» **About this exercise**: What is needed here is an exact repetition of the records below, beginning at the line that has "Standard Abweichung der" and stopping after the line that has "und eigen Zustände".

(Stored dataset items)
=======

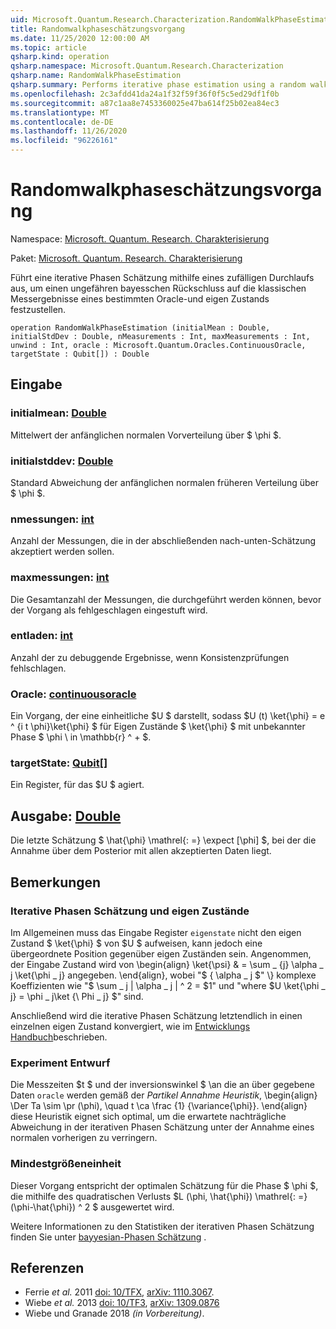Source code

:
 ```yaml
---
uid: Microsoft.Quantum.Research.Characterization.RandomWalkPhaseEstimation
title: Randomwalkphaseschätzungsvorgang
ms.date: 11/25/2020 12:00:00 AM
ms.topic: article
qsharp.kind: operation
qsharp.namespace: Microsoft.Quantum.Research.Characterization
qsharp.name: RandomWalkPhaseEstimation
qsharp.summary: Performs iterative phase estimation using a random walk to approximate Bayesian inference on the classical measurement results from a given oracle and eigenstate.
ms.openlocfilehash: 2c3afdd41da24a1f32f59f36f0f5c5ed29df1f0b
ms.sourcegitcommit: a87c1aa8e7453360025e47ba614f25b02ea84ec3
ms.translationtype: MT
ms.contentlocale: de-DE
ms.lasthandoff: 11/26/2020
ms.locfileid: "96226161"
---
```

# <a name="randomwalkphaseestimation-operation"></a>Randomwalkphaseschätzungsvorgang

Namespace: [Microsoft. Quantum. Research. Charakterisierung](xref:Microsoft.Quantum.Research.Characterization)

Paket: [Microsoft. Quantum. Research. Charakterisierung](https://nuget.org/packages/Microsoft.Quantum.Research.Characterization)


Führt eine iterative Phasen Schätzung mithilfe eines zufälligen Durchlaufs aus, um einen ungefähren bayesschen Rückschluss auf die klassischen Messergebnisse eines bestimmten Oracle-und eigen Zustands festzustellen.

```qsharp
operation RandomWalkPhaseEstimation (initialMean : Double, initialStdDev : Double, nMeasurements : Int, maxMeasurements : Int, unwind : Int, oracle : Microsoft.Quantum.Oracles.ContinuousOracle, targetState : Qubit[]) : Double
```


## <a name="input"></a>Eingabe

### <a name="initialmean--double"></a>initialmean: [Double](xref:microsoft.quantum.lang-ref.double)

Mittelwert der anfänglichen normalen Vorverteilung über $ \phi $.


### <a name="initialstddev--double"></a>initialstddev: [Double](xref:microsoft.quantum.lang-ref.double)

Standard Abweichung der anfänglichen normalen früheren Verteilung über $ \phi $.


### <a name="nmeasurements--int"></a>nmessungen: [int](xref:microsoft.quantum.lang-ref.int)

Anzahl der Messungen, die in der abschließenden nach-unten-Schätzung akzeptiert werden sollen.


### <a name="maxmeasurements--int"></a>maxmessungen: [int](xref:microsoft.quantum.lang-ref.int)

Die Gesamtanzahl der Messungen, die durchgeführt werden können, bevor der Vorgang als fehlgeschlagen eingestuft wird.


### <a name="unwind--int"></a>entladen: [int](xref:microsoft.quantum.lang-ref.int)

Anzahl der zu debuggende Ergebnisse, wenn Konsistenzprüfungen fehlschlagen.


### <a name="oracle--continuousoracle"></a>Oracle: [continuousoracle](xref:Microsoft.Quantum.Oracles.ContinuousOracle)

Ein Vorgang, der eine einheitliche $U $ darstellt, sodass $U (t) \ket{\phi} = e ^ {i t \phi}\ket{\phi} $ für Eigen Zustände $ \ket{\phi} $ mit unbekannter Phase $ \phi \ in \mathbb{r} ^ + $.


### <a name="targetstate--qubit"></a>targetState: [Qubit](xref:microsoft.quantum.lang-ref.qubit)[]

Ein Register, für das $U $ agiert.



## <a name="output--double"></a>Ausgabe: [Double](xref:microsoft.quantum.lang-ref.double)

Die letzte Schätzung $ \hat{\phi} \mathrel{: =} \expect [\phi] $, bei der die Annahme über dem Posterior mit allen akzeptierten Daten liegt.

## <a name="remarks"></a>Bemerkungen

### <a name="iterative-phase-estimation-and-eigenstates"></a>Iterative Phasen Schätzung und eigen Zustände

Im Allgemeinen muss das Eingabe Register `eigenstate` nicht den eigen Zustand $ \ket{\phi} $ von $U $ aufweisen, kann jedoch eine übergeordnete Position gegenüber eigen Zuständen sein. Angenommen, der Eingabe Zustand wird von \begin{align} \ket{\psi} & = \sum \_ {j} \alpha \_ j \ket{\phi \_ j} angegeben. \end{align}, wobei "$ \{ \alpha \_ j $" \} komplexe Koeffizienten wie "$ \sum \_ j | \alpha \_ j | ^ 2 = $1" und "where $U \ket{\phi \_ j} = \phi \_ j\ket {\ Phi \_ j} $" sind.

Anschließend wird die iterative Phasen Schätzung letztendlich in einen einzelnen eigen Zustand konvergiert, wie im [Entwicklungs Handbuch](xref:microsoft.quantum.libraries.characterization#iterative-phase-estimation-without-eigenstates)beschrieben.

### <a name="experiment-design"></a>Experiment Entwurf

Die Messzeiten $t $ und der inversionswinkel $ \an die an über gegebene Daten `oracle` werden gemäß der *Partikel Annahme Heuristik*, \begin{align} \Der Ta \sim \pr (\phi), \quad t \ca \frac {1} {\variance{\phi}}.
\end{align} diese Heuristik eignet sich optimal, um die erwartete nachträgliche Abweichung in der iterativen Phasen Schätzung unter der Annahme eines normalen vorherigen zu verringern.

### <a name="optimality"></a>Mindestgrößeneinheit

Dieser Vorgang entspricht der optimalen Schätzung für die Phase $ \phi $, die mithilfe des quadratischen Verlusts $L (\phi, \hat{\phi}) \mathrel{: =} (\phi-\hat{\phi}) ^ 2 $ ausgewertet wird.

Weitere Informationen zu den Statistiken der iterativen Phasen Schätzung finden Sie unter [bayyesian-Phasen Schätzung](xref:microsoft.quantum.libraries.characterization#bayesian-phase-estimation) .

## <a name="references"></a>Referenzen

- Ferrie *et al.* 2011 [doi: 10/TFX](https://doi.org/10.1007/s11128-012-0407-6), [arXiv: 1110.3067](https://arxiv.org/abs/1110.3067).
- Wiebe *et al.* 2013 [doi: 10/TF3](https://doi.org/10.1103/PhysRevLett.112.190501), [arXiv: 1309.0876](https://arxiv.org/abs/1309.0876)
- Wiebe und Granade 2018 *(in Vorbereitung)*.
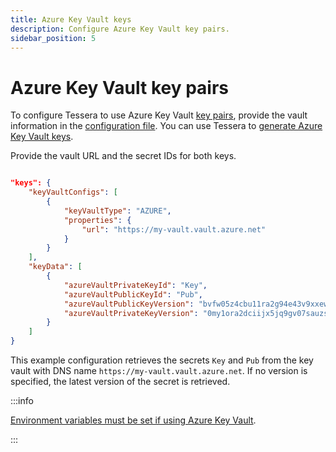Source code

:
 ```yaml
---
title: Azure Key Vault keys
description: Configure Azure Key Vault key pairs.
sidebar_position: 5
---
```


# Azure Key Vault key pairs

To configure Tessera to use Azure Key Vault [key pairs](Overview.md), provide the vault information in the [configuration file](../../../Reference/SampleConfiguration.md#keys). You can use Tessera to [generate Azure Key Vault keys](../../Generate-Keys/Azure-Key-Vault.md).

Provide the vault URL and the secret IDs for both keys.

```json title="Azure Key Vault key pair configuration"

"keys": {
    "keyVaultConfigs": [
        {
            "keyVaultType": "AZURE",
            "properties": {
                "url": "https://my-vault.vault.azure.net"
            }
        }
    ],
    "keyData": [
        {
            "azureVaultPrivateKeyId": "Key",
            "azureVaultPublicKeyId": "Pub",
            "azureVaultPublicKeyVersion": "bvfw05z4cbu11ra2g94e43v9xxewqdq7",
            "azureVaultPrivateKeyVersion": "0my1ora2dciijx5jq9gv07sauzs5wjo2"
        }
    ]
}
```

This example configuration retrieves the secrets `Key` and `Pub` from the key vault with DNS name `https://my-vault.vault.azure.net`. If no version is specified, the latest version of the secret is retrieved.

:::info

[Environment variables must be set if using Azure Key Vault](../KeyVault/Azure-Key-Vault.md).

:::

=======

» **Solution for this exercise**:
Standard Abweichung der anfänglichen normalen früheren Verteilung über $ \phi $.


### <a name="nmeasurements--int"></a>nmessungen: [int](xref:microsoft.quantum.lang-ref.int)

Anzahl der Messungen, die in der abschließenden nach-unten-Schätzung akzeptiert werden sollen.


### <a name="maxmeasurements--int"></a>maxmessungen: [int](xref:microsoft.quantum.lang-ref.int)

Die Gesamtanzahl der Messungen, die durchgeführt werden können, bevor der Vorgang als fehlgeschlagen eingestuft wird.


### <a name="unwind--int"></a>entladen: [int](xref:microsoft.quantum.lang-ref.int)

Anzahl der zu debuggende Ergebnisse, wenn Konsistenzprüfungen fehlschlagen.


### <a name="oracle--continuousoracle"></a>Oracle: [continuousoracle](xref:Microsoft.Quantum.Oracles.ContinuousOracle)

Ein Vorgang, der eine einheitliche $U $ darstellt, sodass $U (t) \ket{\phi} = e ^ {i t \phi}\ket{\phi} $ für Eigen Zustände $ \ket{\phi} $ mit unbekannter Phase $ \phi \ in \mathbb{r} ^ + $.


### <a name="targetstate--qubit"></a>targetState: [Qubit](xref:microsoft.quantum.lang-ref.qubit)[]

Ein Register, für das $U $ agiert.



## <a name="output--double"></a>Ausgabe: [Double](xref:microsoft.quantum.lang-ref.double)

Die letzte Schätzung $ \hat{\phi} \mathrel{: =} \expect [\phi] $, bei der die Annahme über dem Posterior mit allen akzeptierten Daten liegt.

## <a name="remarks"></a>Bemerkungen

### <a name="iterative-phase-estimation-and-eigenstates"></a>Iterative Phasen Schätzung und eigen Zustände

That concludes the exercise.